六度万行
仏教を開かれたお釈迦様は、『人生は苦なり』と定義されました。
苦しみばかりの人生の中であっても、人として幸せに生きることができるという教えが仏教です。
仏教のお経は、人として幸せに生きるためにお釈迦様が人々に教えられた方法を、お弟子さんたちが後年まとめたものです。
お釈迦様は、様々な方法を教えられましたが、その方法を6つにまとめられました。
その6つの方法を六度万行といいます。
1.布施:親切
2.持戒:言行一致
3.忍辱:忍耐
4.精進:努力
5.禅定:反省
6.智慧:修養
この6つは、密接に関係しています。
親切にするためには、努力しなければなりませんし、忍耐しなければならないこともあります。また自分自身の行動を反省することも必要です。自分の気持ちと行動を一致させないといけません。1から5までのいずれかの行いをするだけで修養になります。
ただし、この6つは、善く行わなければならないという制約があります。
『布施』ですが、ただ与えればいいものではありません。やみくもに与えると、もらった人がおかしくなります。
『持戒』も、自分の行動に対する判断基準が甘ければ、言行一致になりません
『忍辱』も、忍耐し過ぎるのも善い結果につながりません。
『精進』も、努力の方向が違っていたら、徒労に終わってしまいます。
『禅定』も、自身への反省が甘いと、責任転嫁に終始するかもしれません、
『智慧』も、やり過ぎると、かえって執着してしまいかねません。
適切な行動が求められています。
禅宗が一人では修行しないのは、仏教をよく聴くためだそうです。迷ってしまったときに第三者の存在は非常に大切です。間違った方向に進んでいるときに、間違っているよと助言してくれる人がいることは有難いことです。

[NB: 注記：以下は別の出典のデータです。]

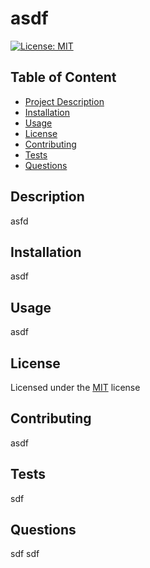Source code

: 
  # asdf

  [![License: MIT](https://img.shields.io/badge/License-MIT-yellow.svg)](https://opensource.org/licenses/MIT)

  ## Table of Content
  - [Project Description](#Description)
  - [Installation](#Installation)
  - [Usage](#Usage)
  - [License](#License)
  - [Contributing](#Contributing)
  - [Tests](#Tests)
  - [Questions](#Questions)

  ## Description
  asfd

  ## Installation
  asdf
  
  ## Usage
  asdf
  
  ## License
  Licensed under the [MIT](https://opensource.org/licenses/MIT) license
    
  
  ## Contributing
  asdf
  
  ## Tests
  sdf
  
  ## Questions
  sdf
  sdf



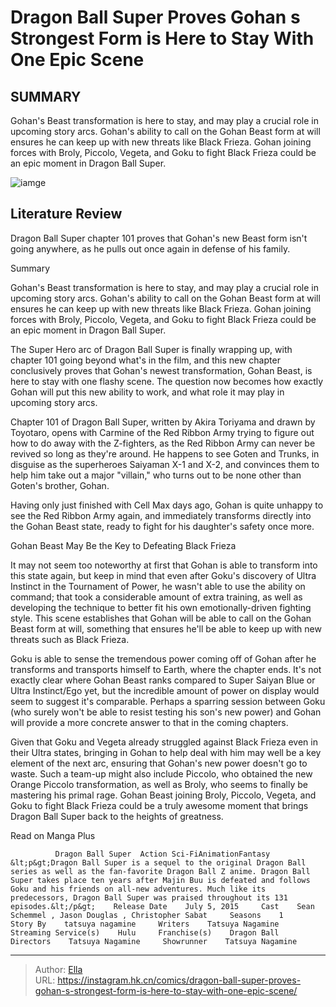 # Dragon Ball Super Proves Gohan s Strongest Form is Here to Stay With One Epic Scene


## SUMMARY 



  Gohan&#39;s Beast transformation is here to stay, and may play a crucial role in upcoming story arcs.   Gohan&#39;s ability to call on the Gohan Beast form at will ensures he can keep up with new threats like Black Frieza.   Gohan joining forces with Broly, Piccolo, Vegeta, and Goku to fight Black Frieza could be an epic moment in Dragon Ball Super.  

![iamge](https://static1.srcdn.com/wordpress/wp-content/uploads/2024/01/dragon-ball-super-gohan-beast.jpg)

## Literature Review

Dragon Ball Super chapter 101 proves that Gohan&#39;s new Beast form isn&#39;t going anywhere, as he pulls out once again in defense of his family.





Summary

  Gohan&#39;s Beast transformation is here to stay, and may play a crucial role in upcoming story arcs.   Gohan&#39;s ability to call on the Gohan Beast form at will ensures he can keep up with new threats like Black Frieza.   Gohan joining forces with Broly, Piccolo, Vegeta, and Goku to fight Black Frieza could be an epic moment in Dragon Ball Super.  







The Super Hero arc of Dragon Ball Super is finally wrapping up, with chapter 101 going beyond what&#39;s in the film, and this new chapter conclusively proves that Gohan&#39;s newest transformation, Gohan Beast, is here to stay with one flashy scene. The question now becomes how exactly Gohan will put this new ability to work, and what role it may play in upcoming story arcs.

Chapter 101 of Dragon Ball Super, written by Akira Toriyama and drawn by Toyotaro, opens with Carmine of the Red Ribbon Army trying to figure out how to do away with the Z-fighters, as the Red Ribbon Army can never be revived so long as they&#39;re around. He happens to see Goten and Trunks, in disguise as the superheroes Saiyaman X-1 and X-2, and convinces them to help him take out a major &#34;villain,&#34; who turns out to be none other than Goten&#39;s brother, Gohan.

          




Having only just finished with Cell Max days ago, Gohan is quite unhappy to see the Red Ribbon Army again, and immediately transforms directly into the Gohan Beast state, ready to fight for his daughter&#39;s safety once more.


 Gohan Beast May Be the Key to Defeating Black Frieza 
          

It may not seem too noteworthy at first that Gohan is able to transform into this state again, but keep in mind that even after Goku&#39;s discovery of Ultra Instinct in the Tournament of Power, he wasn&#39;t able to use the ability on command; that took a considerable amount of extra training, as well as developing the technique to better fit his own emotionally-driven fighting style. This scene establishes that Gohan will be able to call on the Gohan Beast form at will, something that ensures he&#39;ll be able to keep up with new threats such as Black Frieza.




Goku is able to sense the tremendous power coming off of Gohan after he transforms and transports himself to Earth, where the chapter ends. It&#39;s not exactly clear where Gohan Beast ranks compared to Super Saiyan Blue or Ultra Instinct/Ego yet, but the incredible amount of power on display would seem to suggest it&#39;s comparable. Perhaps a sparring session between Goku (who surely won&#39;t be able to resist testing his son&#39;s new power) and Gohan will provide a more concrete answer to that in the coming chapters.

Given that Goku and Vegeta already struggled against Black Frieza even in their Ultra states, bringing in Gohan to help deal with him may well be a key element of the next arc, ensuring that Gohan&#39;s new power doesn&#39;t go to waste. Such a team-up might also include Piccolo, who obtained the new Orange Piccolo transformation, as well as Broly, who seems to finally be mastering his primal rage. Gohan Beast joining Broly, Piccolo, Vegeta, and Goku to fight Black Frieza could be a truly awesome moment that brings Dragon Ball Super back to the heights of greatness.




Read on Manga Plus

              Dragon Ball Super  Action Sci-FiAnimationFantasy &lt;p&gt;Dragon Ball Super is a sequel to the original Dragon Ball series as well as the fan-favorite Dragon Ball Z anime. Dragon Ball Super takes place ten years after Majin Buu is defeated and follows Goku and his friends on all-new adventures. Much like its predecessors, Dragon Ball Super was praised throughout its 131 episodes.&lt;/p&gt;    Release Date    July 5, 2015     Cast    Sean Schemmel , Jason Douglas , Christopher Sabat     Seasons    1     Story By    tatsuya nagamine     Writers    Tatsuya Nagamine     Streaming Service(s)    Hulu     Franchise(s)    Dragon Ball     Directors    Tatsuya Nagamine     Showrunner    Tatsuya Nagamine      


---

> Author: [Ella](https://instagram.hk.cn/)  
> URL: https://instagram.hk.cn/comics/dragon-ball-super-proves-gohan-s-strongest-form-is-here-to-stay-with-one-epic-scene/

人は、一人では生きることができない生き物です。何もかも一人でやる必要もありません。周りの人と助け合って生きることが六度万行を実践していることだとは思いませんか?
仏教の教えは、人の生活の中に根差している幸せになる因を示してくれます。特別な、なにかスペシャルなことをしなくても、日々の生活を適切に行うことで幸せになれるのだと教えています。